%%

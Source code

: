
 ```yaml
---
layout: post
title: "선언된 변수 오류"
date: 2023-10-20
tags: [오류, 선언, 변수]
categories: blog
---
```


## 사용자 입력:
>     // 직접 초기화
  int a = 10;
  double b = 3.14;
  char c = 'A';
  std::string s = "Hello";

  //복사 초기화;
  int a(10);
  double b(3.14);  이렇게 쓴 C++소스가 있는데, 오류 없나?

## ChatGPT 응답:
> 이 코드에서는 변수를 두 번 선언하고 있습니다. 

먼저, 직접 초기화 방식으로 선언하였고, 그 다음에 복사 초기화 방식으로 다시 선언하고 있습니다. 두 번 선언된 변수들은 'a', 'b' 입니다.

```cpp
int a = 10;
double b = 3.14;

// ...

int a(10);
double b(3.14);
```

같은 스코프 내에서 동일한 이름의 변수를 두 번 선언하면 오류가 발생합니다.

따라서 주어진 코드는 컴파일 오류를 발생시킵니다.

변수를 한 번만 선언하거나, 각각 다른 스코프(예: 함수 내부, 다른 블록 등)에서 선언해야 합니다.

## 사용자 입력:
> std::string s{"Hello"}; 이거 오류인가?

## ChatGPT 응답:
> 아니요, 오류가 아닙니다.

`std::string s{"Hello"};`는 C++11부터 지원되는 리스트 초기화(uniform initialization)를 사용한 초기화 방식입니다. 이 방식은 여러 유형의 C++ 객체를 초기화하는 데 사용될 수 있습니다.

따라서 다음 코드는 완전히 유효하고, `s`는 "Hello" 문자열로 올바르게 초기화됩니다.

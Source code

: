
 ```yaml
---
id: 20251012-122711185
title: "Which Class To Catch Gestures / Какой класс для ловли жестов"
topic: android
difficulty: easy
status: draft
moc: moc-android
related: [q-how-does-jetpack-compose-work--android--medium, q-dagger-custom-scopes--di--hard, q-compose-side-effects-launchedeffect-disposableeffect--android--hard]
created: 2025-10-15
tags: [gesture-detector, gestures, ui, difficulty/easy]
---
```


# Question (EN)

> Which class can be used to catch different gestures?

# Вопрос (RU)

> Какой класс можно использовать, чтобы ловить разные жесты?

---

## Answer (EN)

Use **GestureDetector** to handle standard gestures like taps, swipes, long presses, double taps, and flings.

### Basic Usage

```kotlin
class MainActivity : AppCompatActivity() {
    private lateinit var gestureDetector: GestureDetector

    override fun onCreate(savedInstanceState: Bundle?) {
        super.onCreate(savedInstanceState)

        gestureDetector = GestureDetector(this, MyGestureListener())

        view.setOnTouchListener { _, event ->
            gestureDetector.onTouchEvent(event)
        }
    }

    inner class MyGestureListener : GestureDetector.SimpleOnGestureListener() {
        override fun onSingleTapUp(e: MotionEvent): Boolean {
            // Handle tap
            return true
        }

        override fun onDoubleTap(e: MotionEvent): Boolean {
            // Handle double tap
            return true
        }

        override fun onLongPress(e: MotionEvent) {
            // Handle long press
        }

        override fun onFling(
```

%%

ABOUT THIS TASK →
Each line of the listing above should be output exactly.

TASK OUTPUT →
Source code

:
 ```yaml
---
layout: post
title: "선언된 변수 오류"
date: 2023-10-20
tags: [오류, 선언, 변수]
categories: blog
---
```


## 사용자 입력:
>     // 직접 초기화
  int a = 10;
  double b = 3.14;
  char c = 'A';
  std::string s = "Hello";

  //복사 초기화;
  int a(10);
  double b(3.14);  이렇게 쓴 C++소스가 있는데, 오류 없나?

## ChatGPT 응답:
> 이 코드에서는 변수를 두 번 선언하고 있습니다. 

먼저, 직접 초기화 방식으로 선언하였고, 그 다음에 복사 초기화 방식으로 다시 선언하고 있습니다. 두 번 선언된 변수들은 'a', 'b' 입니다.

```cpp
int a = 10;
double b = 3.14;

// ...

int a(10);
double b(3.14);
```

같은 스코프 내에서 동일한 이름의 변수를 두 번 선언하면 오류가 발생합니다.

따라서 주어진 코드는 컴파일 오류를 발생시킵니다.

변수를 한 번만 선언하거나, 각각 다른 스코프(예: 함수 내부, 다른 블록 등)에서 선언해야 합니다.

## 사용자 입력:
> std::string s{"Hello"}; 이거 오류인가?

## ChatGPT 응답:
> 아니요, 오류가 아닙니다.

`std::string s{"Hello"};`는 C++11부터 지원되는 리스트 초기화(uniform initialization)를 사용한 초기화 방식입니다. 이 방식은 여러 유형의 C++ 객체를 초기화하는 데 사용될 수 있습니다.

따라서 다음 코드는 완전히 유효하고, `s`는 "Hello" 문자열로 올바르게 초기화됩니다.

Source code

:
 ```yaml
---
id: 20251012-122711185
title: "Which Class To Catch Gestures / Какой класс для ловли жестов"
topic: android
difficulty: easy
status: draft
moc: moc-android
related: [q-how-does-jetpack-compose-work--android--medium, q-dagger-custom-scopes--di--hard, q-compose-side-effects-launchedeffect-disposableeffect--android--hard]
created: 2025-10-15
tags: [gesture-detector, gestures, ui, difficulty/easy]
---
```


# Question (EN)

> Which class can be used to catch different gestures?

# Вопрос (RU)

> Какой класс можно использовать, чтобы ловить разные жесты?

---

## Answer (EN)

Use **GestureDetector** to handle standard gestures like taps, swipes, long presses, double taps, and flings.

### Basic Usage

```kotlin
class MainActivity : AppCompatActivity() {
    private lateinit var gestureDetector: GestureDetector

    override fun onCreate(savedInstanceState: Bundle?) {
        super.onCreate(savedInstanceState)

        gestureDetector = GestureDetector(this, MyGestureListener())

        view.setOnTouchListener { _, event ->
            gestureDetector.onTouchEvent(event)
        }
    }

    inner class MyGestureListener : GestureDetector.SimpleOnGestureListener() {
        override fun onSingleTapUp(e: MotionEvent): Boolean {
            // Handle tap
            return true
        }

        override fun onDoubleTap(e: MotionEvent): Boolean {
            // Handle double tap
            return true
        }

        override fun onLongPress(e: MotionEvent) {
            // Handle long press
        }

        override fun onFling(
```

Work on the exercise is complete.